Selon le récit devenu célèbre, une expédition archéologique chinoise aurait découvert en 1938 plusieurs centaines de disques de pierre parfaitement circulaires dans des grottes reculées de l’ouest chinois. Ces objets, au nombre de 716, auraient présenté une particularité troublante : de minuscules inscriptions gravées en spirale autour d’un trou central.
L’histoire devient véritablement incroyable lorsque l’on apprend qu’un chercheur nommé Tsum Um Nui aurait réussi à déchiffrer ces inscriptions dans les années 1960. Selon sa traduction, les disques raconteraient le crash d’un vaisseau spatial survenu il y a environ 12 000 ans.
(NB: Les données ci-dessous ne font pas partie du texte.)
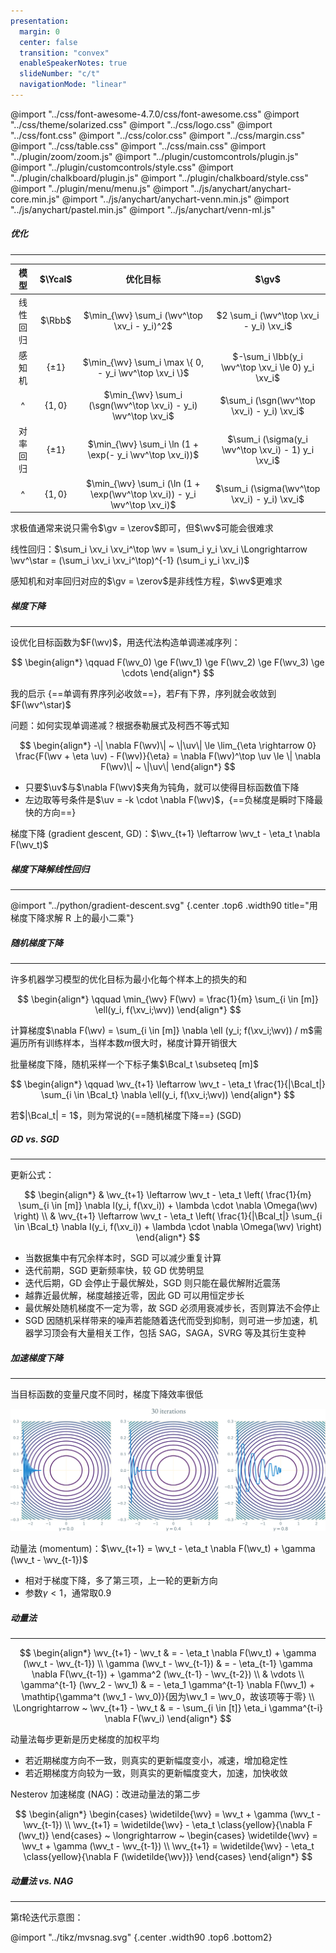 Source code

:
 ```yaml
---
presentation:
  margin: 0
  center: false
  transition: "convex"
  enableSpeakerNotes: true
  slideNumber: "c/t"
  navigationMode: "linear"
---
```


@import "../css/font-awesome-4.7.0/css/font-awesome.css"
@import "../css/theme/solarized.css"
@import "../css/logo.css"
@import "../css/font.css"
@import "../css/color.css"
@import "../css/margin.css"
@import "../css/table.css"
@import "../css/main.css"
@import "../plugin/zoom/zoom.js"
@import "../plugin/customcontrols/plugin.js"
@import "../plugin/customcontrols/style.css"
@import "../plugin/chalkboard/plugin.js"
@import "../plugin/chalkboard/style.css"
@import "../plugin/menu/menu.js"
@import "../js/anychart/anychart-core.min.js"
@import "../js/anychart/anychart-venn.min.js"
@import "../js/anychart/pastel.min.js"
@import "../js/anychart/venn-ml.js"

<!-- slide data-notes="" -->

##### 优化

---

<div class="threelines head-highlight-1 tr-hover column3-border1-right-solid-head row1-border-bottom-dashed row3-border-bottom-dashed column2-border-left-solid column3-border-left-solid row1-column4-border1-left-solid row2-column4-border1-left-solid row3-column1-border1-left-solid row4-column4-border1-left-solid row5-column1-border1-left-solid">

|   模型   |    $\Ycal$    |                                 优化目标                                  |                        $\gv$                        |
| :------: | :-----------: | :-----------------------------------------------------------------------: | :-------------------------------------------------: |
| 线性回归 |    $\Rbb$     |               $\min_{\wv} \sum_i (\wv^\top \xv_i - y_i)^2$                |       $2 \sum_i (\wv^\top \xv_i - y_i) \xv_i$       |
|  感知机  | $\{ \pm 1 \}$ |          $\min_{\wv} \sum_i \max \{ 0, - y_i \wv^\top \xv_i \}$           | $-\sum_i \Ibb(y_i \wv^\top \xv_i \le 0) y_i \xv_i$  |
|    ^     |   $\{1,0\}$   |      $\min_{\wv} \sum_i (\sgn(\wv^\top \xv_i) - y_i) \wv^\top \xv_i$      |     $\sum_i (\sgn(\wv^\top \xv_i) - y_i) \xv_i$     |
| 对率回归 | $\{ \pm 1 \}$ |         $\min_{\wv} \sum_i \ln (1 + \exp(- y_i \wv^\top \xv_i))$          | $\sum_i (\sigma(y_i \wv^\top \xv_i) - 1) y_i \xv_i$ |
|    ^     |  $\{ 1,0 \}$  | $\min_{\wv} \sum_i (\ln (1 + \exp(\wv^\top \xv_i)) - y_i \wv^\top \xv_i)$ |    $\sum_i (\sigma(\wv^\top \xv_i) - y_i) \xv_i$    |

</div>

求极值通常来说只需令$\gv = \zerov$即可，但$\wv$可能会很难求

线性回归：$\sum_i \xv_i \xv_i^\top \wv = \sum_i y_i \xv_i \Longrightarrow \wv^\star = (\sum_i \xv_i \xv_i^\top)^{-1} (\sum_i y_i \xv_i)$

感知机和对率回归对应的$\gv = \zerov$是非线性方程，$\wv$更难求

<!-- slide vertical=true data-notes="" -->

##### 梯度下降

---

设优化目标函数为$F(\wv)$，用迭代法构造单调递减序列：

$$
\begin{align*}
    \qquad F(\wv_0) \ge F(\wv_1) \ge F(\wv_2) \ge F(\wv_3) \ge \cdots
\end{align*}
$$

<div class="top-3"></div>

我的启示 {==单调有界序列必收敛==}，若$F$有下界，序列就会收敛到$F(\wv^\star)$

问题：如何实现单调递减？根据泰勒展式及柯西不等式知

$$
\begin{align*}
    -\| \nabla F(\wv)\| ~ \|\uv\| \le \lim_{\eta \rightarrow 0} \frac{F(\wv + \eta \uv) - F(\wv)}{\eta} = \nabla F(\wv)^\top \uv \le \| \nabla F(\wv)\| ~ \|\uv\|
\end{align*}
$$

<div class="top-1"></div>

- 只要$\uv$与$\nabla F(\wv)$夹角为钝角，就可以使得目标函数值下降
- 左边取等号条件是$\uv = -k \cdot \nabla F(\wv)$，{==负梯度是瞬时下降最快的方向==}

<div class="top2"></div>

梯度下降 (<u>g</u>radient <u>d</u>escent, GD)：$\wv_{t+1} \leftarrow \wv_t - \eta_t \nabla F(\wv_t)$

<!-- slide vertical=true data-notes="" -->

##### 梯度下降解线性回归

---

@import "../python/gradient-descent.svg" {.center .top6 .width90 title="用梯度下降求解 R 上的最小二乘"}

<!-- slide data-notes="" -->

##### 随机梯度下降

---

许多机器学习模型的优化目标为最小化每个样本上的损失的和

$$
\begin{align*}
    \qquad \min_{\wv} F(\wv) = \frac{1}{m} \sum_{i \in [m]} \ell(y_i, f(\xv_i;\wv))
\end{align*}
$$

<div class="top-4"></div>

计算梯度$\nabla F(\wv) = \sum_{i \in [m]} \nabla \ell (y_i; f(\xv_i;\wv)) / m$需遍历所有训练样本，当样本数$m$很大时，梯度计算开销很大

批量梯度下降，随机采样一个下标子集$\Bcal_t \subseteq [m]$

$$
\begin{align*}
    \qquad \wv_{t+1} \leftarrow \wv_t - \eta_t \frac{1}{|\Bcal_t|} \sum_{i \in \Bcal_t} \nabla \ell(y_i, f(\xv_i;\wv))
\end{align*}
$$

<div class="top-4"></div>

若$|\Bcal_t| = 1$，则为常说的{==随机梯度下降==} (SGD)

<!-- slide vertical=true data-notes="" -->

##### GD vs. SGD

---

更新公式：

$$
\begin{align*}
    & \wv_{t+1} \leftarrow \wv_t - \eta_t \left( \frac{1}{m} \sum_{i \in [m]} \nabla l(y_i, f(\xv_i)) + \lambda \cdot \nabla \Omega(\wv) \right) \\
    & \wv_{t+1} \leftarrow \wv_t - \eta_t \left( \frac{1}{|\Bcal_t|} \sum_{i \in \Bcal_t} \nabla l(y_i, f(\xv_i)) + \lambda \cdot \nabla \Omega(\wv) \right)
\end{align*}
$$

- 当数据集中有冗余样本时，SGD 可以减少重复计算
- 迭代前期，SGD 更新频率快，较 GD 优势明显
- 迭代后期，GD 会停止于最优解处，SGD 则只能在最优解附近震荡
- 越靠近最优解，梯度越接近零，因此 GD 可以用恒定步长
- 最优解处随机梯度不一定为零，故 SGD 必须用衰减步长，否则算法不会停止
- SGD 因随机采样带来的噪声若能随着迭代而受到抑制，则可进一步加速，机器学习顶会有大量相关工作，包括 SAG，SAGA，SVRG 等及其衍生变种

<!-- slide data-notes="" -->

##### 加速梯度下降

---

当目标函数的变量尺度不同时，梯度下降效率很低

<img src="../python/momentum.svg" class="center width90 top2 bottom2">

动量法 (momentum)：$\wv_{t+1} = \wv_t - \eta_t \nabla F(\wv_t) + \gamma (\wv_t - \wv_{t-1})$

- 相对于梯度下降，多了第三项，上一轮的更新方向
- 参数$\gamma < 1$，通常取$0.9$

<!-- slide vertical=true data-notes="" -->

##### 动量法

---

$$
\begin{align*}
    \wv_{t+1} - \wv_t & = - \eta_t \nabla F(\wv_t) + \gamma (\wv_t - \wv_{t-1}) \\
    \gamma (\wv_t - \wv_{t-1}) & = - \eta_{t-1} \gamma \nabla F(\wv_{t-1}) + \gamma^2 (\wv_{t-1} - \wv_{t-2}) \\
    & \vdots \\
    \gamma^{t-1} (\wv_2 - \wv_1) & = - \eta_1 \gamma^{t-1} \nabla F(\wv_1) + \mathtip{\gamma^t (\wv_1 - \wv_0)}{因为\wv_1 = \wv_0，故该项等于零} \\
    \Longrightarrow ~ \wv_{t+1} - \wv_t & = - \sum_{i \in [t]} \eta_i \gamma^{t-i} \nabla F(\wv_i)
\end{align*}
$$

动量法每步更新是历史梯度的加权平均

- 若近期梯度方向不一致，则真实的更新幅度变小，减速，增加稳定性
- 若近期梯度方向较为一致，则真实的更新幅度变大，加速，加快收敛

Nesterov 加速梯度 (NAG)：改进动量法的第二步

$$
\begin{align*}
    \begin{cases} \widetilde{\wv} = \wv_t + \gamma (\wv_t - \wv_{t-1}) \\ \wv_{t+1} = \widetilde{\wv} - \eta_t \class{yellow}{\nabla F (\wv_t)} \end{cases} ~ \longrightarrow ~ \begin{cases} \widetilde{\wv} = \wv_t + \gamma (\wv_t - \wv_{t-1}) \\ \wv_{t+1} = \widetilde{\wv} - \eta_t \class{yellow}{\nabla F (\widetilde{\wv})} \end{cases}
\end{align*}
$$

<!-- slide vertical=true data-notes="" -->

##### 动量法 vs. NAG

---

第$t$轮迭代示意图：

@import "../tikz/mvsnag.svg" {.center .width90 .top6 .bottom2}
Les survivants extraterrestres, appelés les Dropa, se seraient retrouvés bloqués sur Terre après l’accident et auraient tenté de cohabiter avec les populations locales.
Le récit est renforcé par d’autres éléments tout aussi intrigants. Des squelettes de petite taille dotés de crânes anormalement volumineux auraient été découverts dans les mêmes grottes. Des analyses soviétiques auraient révélé la présence de cobalt dans les disques, tandis que certains chercheurs auraient affirmé que ces objets émettaient d’étranges vibrations lorsqu’ils étaient soumis à des tests électroniques.
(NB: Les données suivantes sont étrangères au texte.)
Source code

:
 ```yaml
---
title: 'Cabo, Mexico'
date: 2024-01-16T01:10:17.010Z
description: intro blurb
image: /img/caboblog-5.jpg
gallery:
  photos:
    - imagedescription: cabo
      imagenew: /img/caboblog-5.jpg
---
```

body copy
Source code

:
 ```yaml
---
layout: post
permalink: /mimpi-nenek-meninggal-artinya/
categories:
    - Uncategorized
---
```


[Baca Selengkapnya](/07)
Pendant des décennies, les disques Dropa sont devenus une référence incontournable de la littérature ufologique. Certains auteurs les ont même surnommés « le Roswell chinois », voyant dans leur disparition supposée la preuve d’un vaste secret d’État.
Pourtant, lorsqu’on examine les faits de près, le mystère prend une autre tournure.
Aucune preuve solide de l’existence des disques n’a jamais été produite. Les archéologues cités dans les récits semblent introuvables. Les institutions mentionnées n’ont parfois jamais existé. Aucun musée ne conserve officiellement ces objets et plusieurs chercheurs ont démontré que l’histoire semble provenir d’articles douteux puis de livres relevant davantage de la fiction que de l’archéologie.
Plus embarrassant encore pour les défenseurs de la théorie extraterrestre : le livre qui a largement popularisé l’affaire, Sungods in Exile, a été reconnu par son propre auteur comme un canular littéraire. David Gamon a admis avoir inventé une grande partie du récit sous pseudonyme, inspiré par la mode des « anciens astronautes » popularisée dans les années 1970.
Aujourd’hui, la majorité des historiens considèrent les disques Dropa comme une légende moderne. Certains pensent que les rares photographies montrées au public représentaient en réalité des disques rituels chinois appelés bi, des objets funéraires bien connus de l’archéologie chinoise.
Faut-il pour autant abandonner complètement le rêve ? Pas forcément. Car si les disques Dropa ne prouvent probablement pas la visite d’extraterrestres sur Terre, ils racontent autre chose : notre fascination collective pour les mystères. Entre science, folklore, imagination et désir de croire que nous ne sommes pas seuls dans l’univers, cette histoire continue de captiver des millions de personnes.
Et c’est peut-être là, finalement, le véritable mystère des disques Dropa.